“I’d like you to.”
“Are you sure?”
I was sure. “As long as you remember that I’m a good girl.”
“One of the many reasons I always liked you, Danica.”
Past tense. It crushed me. We went inside. I invited him to sit down. “Wait there a second.” I went to the kitchen and returned with a tall glass of ice and a can of Pepsi. I popped the top and poured it over the ice. We both watched as the foam rose and then fell. I poured in a little more and then handed it to him. “This is so you can focus.”
“I see.” He accepted it and took a sip. “What would you like me to focus on?”
“This.” I took it from him and placed it on the table. I then knelt on the couch beside his hip and pressed a kiss to Jeremy’s lips.
At first, he didn’t react. At least not like I’d expected or hoped. It was more of a shocked inertia, with a hint of cola taste. “Are you sure?” he asked between our pressed lips.
“Mmm.” I wrapped my arms around his neck and coaxed, teased, and practically begged him to respond. When he did, it was with a roar. The intensity of his kiss came from somewhere with temperatures similar to the center of the earth. Its heat singed my eyebrows. Its tenderness turned my skeletal system to pliant cartilage. His kiss left me limp, molten, and smoldering.

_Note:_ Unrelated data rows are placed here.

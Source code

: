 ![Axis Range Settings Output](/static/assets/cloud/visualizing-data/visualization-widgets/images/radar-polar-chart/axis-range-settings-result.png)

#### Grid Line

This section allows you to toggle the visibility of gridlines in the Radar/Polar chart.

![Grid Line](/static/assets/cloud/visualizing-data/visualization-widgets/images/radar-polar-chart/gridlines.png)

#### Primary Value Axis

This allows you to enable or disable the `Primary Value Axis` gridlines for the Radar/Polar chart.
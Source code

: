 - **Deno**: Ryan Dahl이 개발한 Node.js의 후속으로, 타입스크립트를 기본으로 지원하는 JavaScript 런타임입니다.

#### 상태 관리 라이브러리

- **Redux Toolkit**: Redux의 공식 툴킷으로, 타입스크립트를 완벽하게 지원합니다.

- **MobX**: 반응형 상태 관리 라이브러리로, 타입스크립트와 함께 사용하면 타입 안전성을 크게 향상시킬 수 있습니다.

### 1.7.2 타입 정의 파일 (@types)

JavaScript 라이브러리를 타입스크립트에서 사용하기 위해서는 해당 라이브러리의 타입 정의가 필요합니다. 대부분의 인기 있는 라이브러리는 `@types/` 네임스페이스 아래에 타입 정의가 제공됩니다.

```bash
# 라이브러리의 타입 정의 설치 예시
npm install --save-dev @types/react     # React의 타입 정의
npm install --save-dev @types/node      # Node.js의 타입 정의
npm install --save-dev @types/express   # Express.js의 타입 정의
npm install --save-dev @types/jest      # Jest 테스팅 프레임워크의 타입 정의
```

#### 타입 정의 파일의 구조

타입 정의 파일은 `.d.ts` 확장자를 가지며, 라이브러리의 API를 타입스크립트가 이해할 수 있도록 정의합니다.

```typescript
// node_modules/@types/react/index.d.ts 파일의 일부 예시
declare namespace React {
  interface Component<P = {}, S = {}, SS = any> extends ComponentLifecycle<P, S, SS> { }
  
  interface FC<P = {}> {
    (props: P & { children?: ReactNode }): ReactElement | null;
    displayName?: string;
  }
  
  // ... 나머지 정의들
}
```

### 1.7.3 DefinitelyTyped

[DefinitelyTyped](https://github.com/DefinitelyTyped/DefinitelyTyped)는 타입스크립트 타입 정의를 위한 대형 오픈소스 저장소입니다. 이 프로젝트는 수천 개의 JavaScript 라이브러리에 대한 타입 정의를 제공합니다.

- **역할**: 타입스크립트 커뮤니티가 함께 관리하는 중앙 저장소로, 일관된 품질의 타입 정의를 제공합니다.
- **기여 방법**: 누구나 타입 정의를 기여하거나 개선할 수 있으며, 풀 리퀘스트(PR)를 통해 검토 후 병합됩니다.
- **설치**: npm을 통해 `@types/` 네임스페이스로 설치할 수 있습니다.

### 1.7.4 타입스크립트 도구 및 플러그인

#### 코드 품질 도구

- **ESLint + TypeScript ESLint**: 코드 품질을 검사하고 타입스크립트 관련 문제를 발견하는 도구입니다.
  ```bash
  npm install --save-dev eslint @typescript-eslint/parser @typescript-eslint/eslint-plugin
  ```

And dying for more. “That was good, Jeremy, but I think you might need a little more practice.”
“Oh?” He pulled my hair back, exposing my ear and neck. “Do you know anyone who would volunteer to be my rehearsal partner?”

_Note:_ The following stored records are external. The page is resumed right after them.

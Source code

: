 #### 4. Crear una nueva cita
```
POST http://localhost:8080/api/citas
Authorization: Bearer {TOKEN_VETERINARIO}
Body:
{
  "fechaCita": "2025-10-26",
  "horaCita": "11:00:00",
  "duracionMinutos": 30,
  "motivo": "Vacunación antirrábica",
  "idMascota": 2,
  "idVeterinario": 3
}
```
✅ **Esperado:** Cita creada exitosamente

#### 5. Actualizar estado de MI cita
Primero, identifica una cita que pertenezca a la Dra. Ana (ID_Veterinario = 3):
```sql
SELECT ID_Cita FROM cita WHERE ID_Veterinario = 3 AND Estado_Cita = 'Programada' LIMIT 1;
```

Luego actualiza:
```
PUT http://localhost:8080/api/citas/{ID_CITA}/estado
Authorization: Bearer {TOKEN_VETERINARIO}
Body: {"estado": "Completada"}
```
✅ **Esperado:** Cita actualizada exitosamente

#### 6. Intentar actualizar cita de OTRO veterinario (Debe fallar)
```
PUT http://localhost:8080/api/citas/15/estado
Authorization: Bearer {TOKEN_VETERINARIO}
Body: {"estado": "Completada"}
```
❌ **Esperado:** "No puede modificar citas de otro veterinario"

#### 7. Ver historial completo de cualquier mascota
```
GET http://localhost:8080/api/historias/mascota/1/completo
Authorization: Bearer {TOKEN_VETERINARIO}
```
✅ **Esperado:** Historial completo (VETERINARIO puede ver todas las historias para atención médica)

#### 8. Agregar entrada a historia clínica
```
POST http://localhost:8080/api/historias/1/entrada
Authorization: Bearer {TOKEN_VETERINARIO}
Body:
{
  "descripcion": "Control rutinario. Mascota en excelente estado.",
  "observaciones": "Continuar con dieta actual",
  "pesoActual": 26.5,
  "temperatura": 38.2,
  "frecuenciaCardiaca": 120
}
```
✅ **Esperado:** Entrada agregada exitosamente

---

As his kiss passed over the spot below my ear, I exhaled with a soft moan—my version of volunteering for the next few minutes. Or it might have been hours. Or a million years. Jeremy’s kiss was a time warp, all things present, past, and future in one. I could see forever in his eyes, and feel eternity as he held me.
“That drink really helped me focus.” He traced a pattern on my forearm as I leaned against him. “I didn’t think about anything besides kissing you that whole hour.”
An hour? Wow. “Time flies when I’m kissing you. Which is what got us in trouble on the golf cart.” I sat up straight. “Wait a second. I remember the golf cart.” I whipped around to face him. “I remembered, Jeremy! I remembered the …” … the passionate make out that almost got us in trouble at the country club. “Wow.” I placed my hand on my heating cheek. “We had a good time there.”
“I see you actually do remember.”
I bit my lips together. “Hmmm.” That had been a good kiss. As good as this one tonight. “Jeremy, I can’t believe I’d forgotten that. It was … yeah. It was.” It had been life-alteringly good kissing him on the golf course. I hadn’t even cared when Rufus called us out. “Oh, my gosh. I remember Rufus, too.” Little bits—particles and chunks—were coming back to me.
I stood up and paced back and forth between the coffee table and the couch.
“You’re getting more memories back?”
Here and there, flashes came. A ride in his truck, singing long and loud to The Aussie Boys. Cooking dinner together. That I’d promised to wash his truck. A fishing trip.
“We didn’t do much fishing on the fishing trip, did we?” A guilty grin tugged one side of my mouth. “But we saw the Perseids.” I’d managed to stop kissing him long enough to appreciate the shooting stars. “Jeremy, we were close. Really close.”
He reached for my hand and pulled me down onto his lap. “Yeah.” He touched his forehead to mine. “You gave me a chance. Thanks.”
“You gave me a chance, too.” I kissed him softly once. “Can we”—I didn’t know. Was it my place to ask this? Can we give us a chance? Now?
Jeremy pulled me into a hug. “It’s been great.”
I pulled out of the hug and looked at him. The verb tense of his statement bothered me. “What do you mean? It’s been great.”
“The past three months have been the best I can remember. At first, I thought I was taking a break from work, and coming to see if you could forgive me, but then everything happened.”
“We happened,” I corrected. “And are you—are you leaving again?”
He blinked once for yes, or so it seemed.
“Hotston Properties?” My voice was dry, dusty-sounding. “You’re needed back there.” All those years, I’d rejected Jeremy for his incompetence and his bumbling dingbattiness. And now, come to find out, he was nothing like that. He helmed a purportedly huge business. “But you left it for three months?”
“I did some distance work, now and then. But I have responsibilities that need to be completed in person.”
He’d stayed in Wilder River that long time.